OCLC in the Guardian

jrochkind General January 22, 2009January 22, 2009

Intersting article in the Guardian about OCLC. It is harshly critical of OCLC, specifically over OCLC’s record sharing policy attempt to monopolize access to the shared corpus.

Very harsh. OCLC is not going to be pleased.

While in general, I think it is in fact an accurate analysis and accounting of the record distribution policy kerfuffle, I think they go a bit too far in it’s current implications. The headline is “Why you can’t find a library book in your search engine.” I don’t think the record sharing policy or record control attempts are responsible for keeping library book records out of search engines, really—this gives the rest of the library world too much credit for what they would be able to do without worldcat! And Google already is crawling many library catalogs, they’re there (thanks dbs).

The article implies that the reason “OCLC shares only 3m of its 125m records with Google Books; none of them show up in an ordinary search” is becuase OCLC is unwilling to share more records for more uses. My understanding was that OCLC was happy to share all it’s records with Google (but not with you and I, for free), and would like them to show up in ordinary searches, but Google says it’s too much data and they don’t know what to do with it! (Contrary to popular belief, even Google is not omnipotent against the genuinely hard problem of dealing with our gigantic legacy corpus.)

OCLC in fact does a lot to try and put library books on the web, with worldcat.org, and their agreement with Google.
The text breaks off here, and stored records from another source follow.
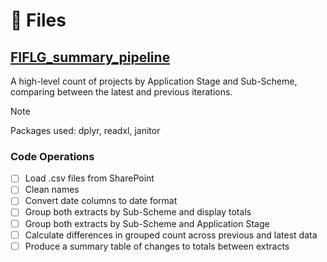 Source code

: # :floppy_disk: Files

## [FIFLG_summary_pipeline](https://github.com/jbutler1993/FIFLG_Pipelines/blob/main/FIFLG_summary_pipeline.R)
A high-level count of projects by Application Stage and Sub-Scheme, comparing between the latest and previous iterations.

> [!NOTE]
> Packages used: dplyr, readxl, janitor

### Code Operations
- [ ] Load .csv files from SharePoint
- [ ] Clean names
- [ ] Convert date columns to date format
- [ ] Group both extracts by Sub-Scheme and display totals
- [ ] Group both extracts by Sub-Scheme and Application Stage
- [ ] Calculate differences in grouped count across previous and latest data
- [ ] Produce a summary table of changes to totals between extracts
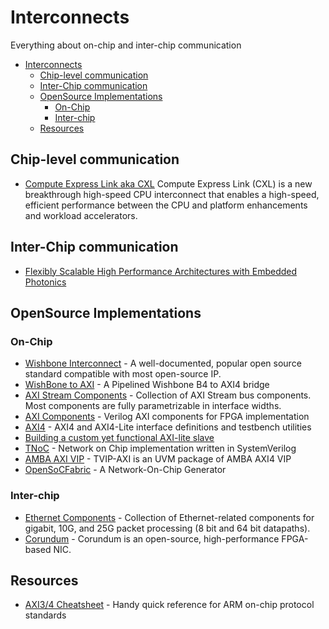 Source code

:# Interconnects

Everything about on-chip and inter-chip communication

- [Interconnects](#interconnects)
  - [Chip-level communication](#chip-level-communication)
  - [Inter-Chip communication](#inter-chip-communication)
  - [OpenSource Implementations](#opensource-implementations)
    - [On-Chip](#on-chip)
    - [Inter-chip](#inter-chip)
  - [Resources](#resources)

## Chip-level communication

- [Compute Express Link aka CXL](https://www.computeexpresslink.org/) Compute Express Link (CXL) is a new breakthrough high-speed CPU interconnect that enables a high-speed, efficient performance between the CPU and platform enhancements and workload accelerators.

## Inter-Chip communication

- [Flexibly Scalable High Performance Architectures with Embedded Photonics](https://insidehpc.com/2019/07/flexibly-scalable-high-performance-architectures-with-embedded-photonics/)

## OpenSource Implementations

### On-Chip

- [Wishbone Interconnect](https://github.com/fossi-foundation/wishbone) - A well-documented, popular open source standard compatible with most open-source IP.
- [WishBone to AXI](https://github.com/ZipCPU/wb2axip) - A Pipelined Wishbone B4 to AXI4 bridge
- [AXI Stream Components](https://github.com/alexforencich/verilog-axis) - Collection of AXI Stream bus components. Most components are fully parametrizable in interface widths.
- [AXI Components](https://github.com/alexforencich/verilog-axi) - Verilog AXI components for FPGA implementation
- [AXI4](https://github.com/pulp-platform/axi) - AXI4 and AXI4-Lite interface definitions and testbench utilities
- [Building a custom yet functional AXI-lite slave](https://zipcpu.com/blog/2019/01/12/demoaxilite.html)
- [TNoC](https://github.com/taichi-ishitani/tnoc) - Network on Chip implementation written in SystemVerilog
- [AMBA AXI VIP](https://github.com/taichi-ishitani/tvip-axi) - TVIP-AXI is an UVM package of AMBA AXI4 VIP
- [OpenSoCFabric](https://github.com/LBL-CoDEx/OpenSoCFabric) - A Network-On-Chip Generator

### Inter-chip

- [Ethernet Components](https://github.com/alexforencich/verilog-ethernet) - Collection of Ethernet-related components for gigabit, 10G, and 25G packet processing (8 bit and 64 bit datapaths).
- [Corundum](https://github.com/ucsdsysnet/corundum) - Corundum is an open-source, high-performance FPGA-based NIC.

## Resources

- [AXI3/4 Cheatsheet](https://github.com/rajesh-s/axi_chestsheet) - Handy quick reference for ARM on-chip protocol standards
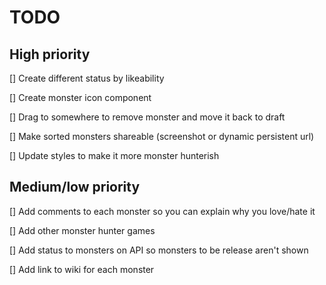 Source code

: # TODO

## High priority

[] Create different status by likeability

[] Create monster icon component

[] Drag to somewhere to remove monster and move it back to draft

[] Make sorted monsters shareable (screenshot or dynamic persistent url)

[] Update styles to make it more monster hunterish

## Medium/low priority

[] Add comments to each monster so you can explain why you love/hate it

[] Add other monster hunter games

[] Add status to monsters on API so monsters to be release aren't shown

[] Add link to wiki for each monster
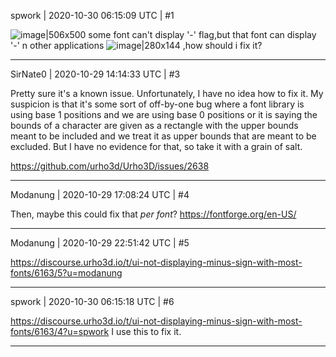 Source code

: spwork | 2020-10-30 06:15:09 UTC | #1

![image|506x500](upload://ppka2p8jJlUN94HY4OdOIHF0EgX.png) some font can't display '-' flag,but that font can display '-' n other applications
![image|280x144](upload://2zvfcRgNS3huqCkZcXzA23aGybG.png) 
,how should i fix it?

-------------------------

SirNate0 | 2020-10-29 14:14:33 UTC | #3

Pretty sure it's a known issue. Unfortunately, I have no idea how to fix it. My suspicion is that it's some sort of off-by-one bug where a font library is using base 1 positions and we are using base 0 positions or it is saying the bounds of a character are given as a rectangle with the upper bounds meant to be included and we treat it as upper bounds that are meant to be excluded. But I have no evidence for that, so take it with a grain of salt.

https://github.com/urho3d/Urho3D/issues/2638

-------------------------

Modanung | 2020-10-29 17:08:24 UTC | #4

Then, maybe this could fix that *per font*?
https://fontforge.org/en-US/

-------------------------

Modanung | 2020-10-29 22:51:42 UTC | #5

https://discourse.urho3d.io/t/ui-not-displaying-minus-sign-with-most-fonts/6163/5?u=modanung

-------------------------

spwork | 2020-10-30 06:15:18 UTC | #6

https://discourse.urho3d.io/t/ui-not-displaying-minus-sign-with-most-fonts/6163/4?u=spwork
I use this to fix it.

-------------------------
But they do it in a way meant to maintain their monopoly over our shared corpus. While I’m not sure as of today this is responsible for a lack of access, more entities are starting to be in a position to do things with the corpus to improve access, and it is definitely handicapping our future. I’ve questioned before the way the OCLC/Google agreement limits library benefit to the benefit of OCLC and Google. Ed summers has more arguments to that effect.

Copyright law

Meanwhile, Karen Calhoun and OCLC seem to still not understand US copyright law.

Calhoun says OCLC’s legal department is still researching the copyright question, explaining that courts have in the past considered “sweat of the brow”: creating a bibliographic record, she says, requires intellectual effort and judgments by trained personnel.

Yes, Karen, US courts in the past. Before Feist v. Rural (1991). Feist v. Rural specifically and explicitly abandoned the ‘sweat of the brow’ doctrine.

Either this is just a PR thing while OCLC stalls figuring out what it’s going to do–or OCLC ought get itself a lot better lawyers, who actually specialize in intellectual property law, and know that it’s not the same now as it was 20 years ago.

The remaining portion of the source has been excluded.